Saturday, February 11, 2017

Look Yourself Up

Like I said, last night's post was a freebie, but this one will be short.

One of the easiest things you can do for your own personal security is to google yourself.  Google your name with quotes around it and see what you find.  Maybe google some of your usernames. Look for your personal information being exposed.  While you are at it, look at the results in the perspective of what an employer would look at (I google any applicant before I hire them).

Use different search engines...Google, Bing, Duck Duck Go, Yahoo.

A couple years ago, I found that a group my son was a part of had accidentally left all their registration records exposed, so when I looked up my name, I saw records that included my name, address, phone, email, and kid names.  In working with the group, I was able to close the exposure for all the kids involved.

You may find forum posts you made when you were more young and stupid that you may want to have deleted or marked as private.

Take a look at your social media profiles as someone who isn't logged in.  Is that political rant against Donald Trump public?  Are those updates to LinkedIn when you are dissatisfied with your job being broadcast to your boss?  Tweak your security and privacy settings so you are only sharing what you want to share.

Friday, February 10, 2017

Tech Support Call

Earlier this week, I had a call from "Tech Support" informing me that my computer was infected and they wanted to help me fix it.  Don't believe them.  

I messed with them and followed their instructions to access a screenshare tool.  When they gave me the access code I used it to report them.

If you think about it, how would anyone be able to connect your computer communication with your phone number?  And especially, how would they know to connect it with your cell phone?  Even worse, these people called my work number.  

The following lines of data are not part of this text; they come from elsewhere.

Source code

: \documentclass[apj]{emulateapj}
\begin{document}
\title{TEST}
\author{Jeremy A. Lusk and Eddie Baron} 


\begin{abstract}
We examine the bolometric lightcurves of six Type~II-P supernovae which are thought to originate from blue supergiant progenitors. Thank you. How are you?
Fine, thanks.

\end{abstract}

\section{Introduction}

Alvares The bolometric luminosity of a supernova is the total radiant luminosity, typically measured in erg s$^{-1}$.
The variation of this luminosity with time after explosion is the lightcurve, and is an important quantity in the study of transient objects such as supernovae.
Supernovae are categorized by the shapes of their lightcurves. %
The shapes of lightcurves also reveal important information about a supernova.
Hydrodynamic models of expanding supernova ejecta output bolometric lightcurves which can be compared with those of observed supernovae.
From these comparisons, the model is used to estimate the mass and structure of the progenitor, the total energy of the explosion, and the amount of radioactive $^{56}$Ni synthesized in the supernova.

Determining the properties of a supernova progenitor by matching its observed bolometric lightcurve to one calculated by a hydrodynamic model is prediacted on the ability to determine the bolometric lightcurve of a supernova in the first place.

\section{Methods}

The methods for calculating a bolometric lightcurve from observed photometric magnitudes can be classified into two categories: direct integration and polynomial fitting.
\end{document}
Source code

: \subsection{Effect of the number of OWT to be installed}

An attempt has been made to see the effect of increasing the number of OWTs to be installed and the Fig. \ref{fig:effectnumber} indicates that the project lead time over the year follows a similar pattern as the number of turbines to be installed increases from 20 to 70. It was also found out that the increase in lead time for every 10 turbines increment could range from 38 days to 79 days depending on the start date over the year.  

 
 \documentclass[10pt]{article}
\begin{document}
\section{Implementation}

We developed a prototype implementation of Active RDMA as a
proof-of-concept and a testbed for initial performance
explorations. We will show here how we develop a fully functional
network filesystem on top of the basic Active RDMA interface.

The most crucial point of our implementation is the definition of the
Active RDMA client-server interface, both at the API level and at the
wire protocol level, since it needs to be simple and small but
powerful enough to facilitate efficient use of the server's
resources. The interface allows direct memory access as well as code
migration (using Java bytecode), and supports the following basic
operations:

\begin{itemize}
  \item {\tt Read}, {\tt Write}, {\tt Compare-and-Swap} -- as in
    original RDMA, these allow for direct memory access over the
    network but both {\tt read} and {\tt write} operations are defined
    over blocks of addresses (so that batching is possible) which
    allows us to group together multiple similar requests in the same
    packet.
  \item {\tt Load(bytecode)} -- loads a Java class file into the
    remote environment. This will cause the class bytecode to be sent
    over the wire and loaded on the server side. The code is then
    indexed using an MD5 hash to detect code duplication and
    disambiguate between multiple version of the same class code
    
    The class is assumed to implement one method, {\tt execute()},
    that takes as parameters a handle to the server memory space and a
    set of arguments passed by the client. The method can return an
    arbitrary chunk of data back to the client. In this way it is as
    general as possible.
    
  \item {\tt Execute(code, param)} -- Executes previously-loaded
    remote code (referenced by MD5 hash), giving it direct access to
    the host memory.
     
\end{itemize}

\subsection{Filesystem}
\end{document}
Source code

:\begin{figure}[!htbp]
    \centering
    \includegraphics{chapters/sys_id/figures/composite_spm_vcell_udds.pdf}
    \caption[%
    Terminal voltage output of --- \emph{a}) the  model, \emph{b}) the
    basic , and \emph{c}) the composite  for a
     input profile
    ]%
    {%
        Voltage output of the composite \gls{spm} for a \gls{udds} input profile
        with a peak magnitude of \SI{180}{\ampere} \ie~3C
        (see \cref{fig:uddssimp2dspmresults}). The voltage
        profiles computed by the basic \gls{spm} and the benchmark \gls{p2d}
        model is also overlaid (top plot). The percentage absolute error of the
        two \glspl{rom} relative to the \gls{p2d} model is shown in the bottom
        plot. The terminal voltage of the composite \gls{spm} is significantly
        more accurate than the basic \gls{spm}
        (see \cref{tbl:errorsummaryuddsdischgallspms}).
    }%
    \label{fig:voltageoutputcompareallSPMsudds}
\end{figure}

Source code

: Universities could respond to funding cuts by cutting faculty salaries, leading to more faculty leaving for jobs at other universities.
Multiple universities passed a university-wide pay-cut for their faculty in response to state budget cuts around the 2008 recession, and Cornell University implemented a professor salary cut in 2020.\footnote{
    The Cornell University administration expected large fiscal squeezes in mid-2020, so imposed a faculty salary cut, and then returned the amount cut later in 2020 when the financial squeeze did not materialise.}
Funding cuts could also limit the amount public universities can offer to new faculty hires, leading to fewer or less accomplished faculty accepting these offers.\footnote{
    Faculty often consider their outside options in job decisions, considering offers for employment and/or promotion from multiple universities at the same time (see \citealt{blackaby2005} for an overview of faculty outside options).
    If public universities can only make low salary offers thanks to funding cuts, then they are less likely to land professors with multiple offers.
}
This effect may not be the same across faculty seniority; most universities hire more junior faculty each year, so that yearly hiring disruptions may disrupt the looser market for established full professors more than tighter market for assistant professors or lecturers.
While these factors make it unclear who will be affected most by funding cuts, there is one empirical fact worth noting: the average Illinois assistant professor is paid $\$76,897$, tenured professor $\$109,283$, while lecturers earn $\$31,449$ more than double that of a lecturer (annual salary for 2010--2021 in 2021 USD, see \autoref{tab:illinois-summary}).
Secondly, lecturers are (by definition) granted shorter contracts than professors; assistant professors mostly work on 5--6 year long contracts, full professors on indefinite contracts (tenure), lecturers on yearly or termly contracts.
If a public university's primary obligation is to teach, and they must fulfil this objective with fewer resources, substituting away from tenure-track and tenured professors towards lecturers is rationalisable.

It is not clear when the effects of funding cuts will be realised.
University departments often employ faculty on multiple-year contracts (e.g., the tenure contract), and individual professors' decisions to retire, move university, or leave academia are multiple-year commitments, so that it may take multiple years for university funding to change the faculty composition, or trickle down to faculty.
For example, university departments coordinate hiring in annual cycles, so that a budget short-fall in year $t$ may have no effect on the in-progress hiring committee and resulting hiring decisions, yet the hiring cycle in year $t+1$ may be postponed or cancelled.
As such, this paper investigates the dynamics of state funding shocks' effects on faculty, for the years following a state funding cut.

If you think they might be valid, go to google and type "What's my IP" then ask the support person what your IP address is (do this before you connect to their remote support tool).  I promise it won't match.  

This lady pressed on after I told her I reported her saying "I'm with the government and you just reported the government to the government."  When I asked what my IP address was, she confidently made one up, but it was way wrong.  
  

Wednesday, February 1, 2017

Crashplan Backup

This is my first attempt at a blog.  I'm going to start by providing tips for folks to keep themselves safe, whether it be online or otherwise.

My first tip will be to back up your data.  There has been a rash of ransomware going around lately that encrypts all your data.  They ask for a ransom in order to get the password to decrypt it.

I use Crashplan.  It's about $5 a month for one computer to back unlimited data up to the cloud.  Our phones are backed up to Google and all other devices feed into my main computer, so this works for me.  

They have 3 methods of backup:
1) Backup to external hard drive or network share.  This is free.
2) Backup to a friend.  If you have a lot of data, you can backup using step one, then give the external drive to your friend, have them install the software and keep your stuff backed up offsite for free.
3) Backup to the cloud.  This is the only thing you have to pay for, but data is unlimited.  I have 5 TB up there now (it took 4 months to get it up there).

The only downside is if you have over a TB, you'll need to make sure you have a large amount of RAM installed and do a memory tweak.  Since it runs on Java, it can be a memory hog.

Many folks speak very highly of backblaze as well.  It does not offer the option of backing up to a friend.

As for me, since I have so much data and it is very slow to upload, I back everything up to a external hard drive and began backing critical data to the cloud.  Once that completed, I began the 4 month task of letting everything upload to the cloud.

From a security perspective, you don't want anyone snooping in your data, thus Crashplan also allows the option of encrypting your data with a separate personal key.  DO THIS!!!!  Then save the key to a separate cloud service.  If you lose it, you lose your data.  The benefit of this is I no longer really care about the security of the crashplan service.  So long as they use standard algorithms (they do) the only way someone can see my data is to get a hold of my key.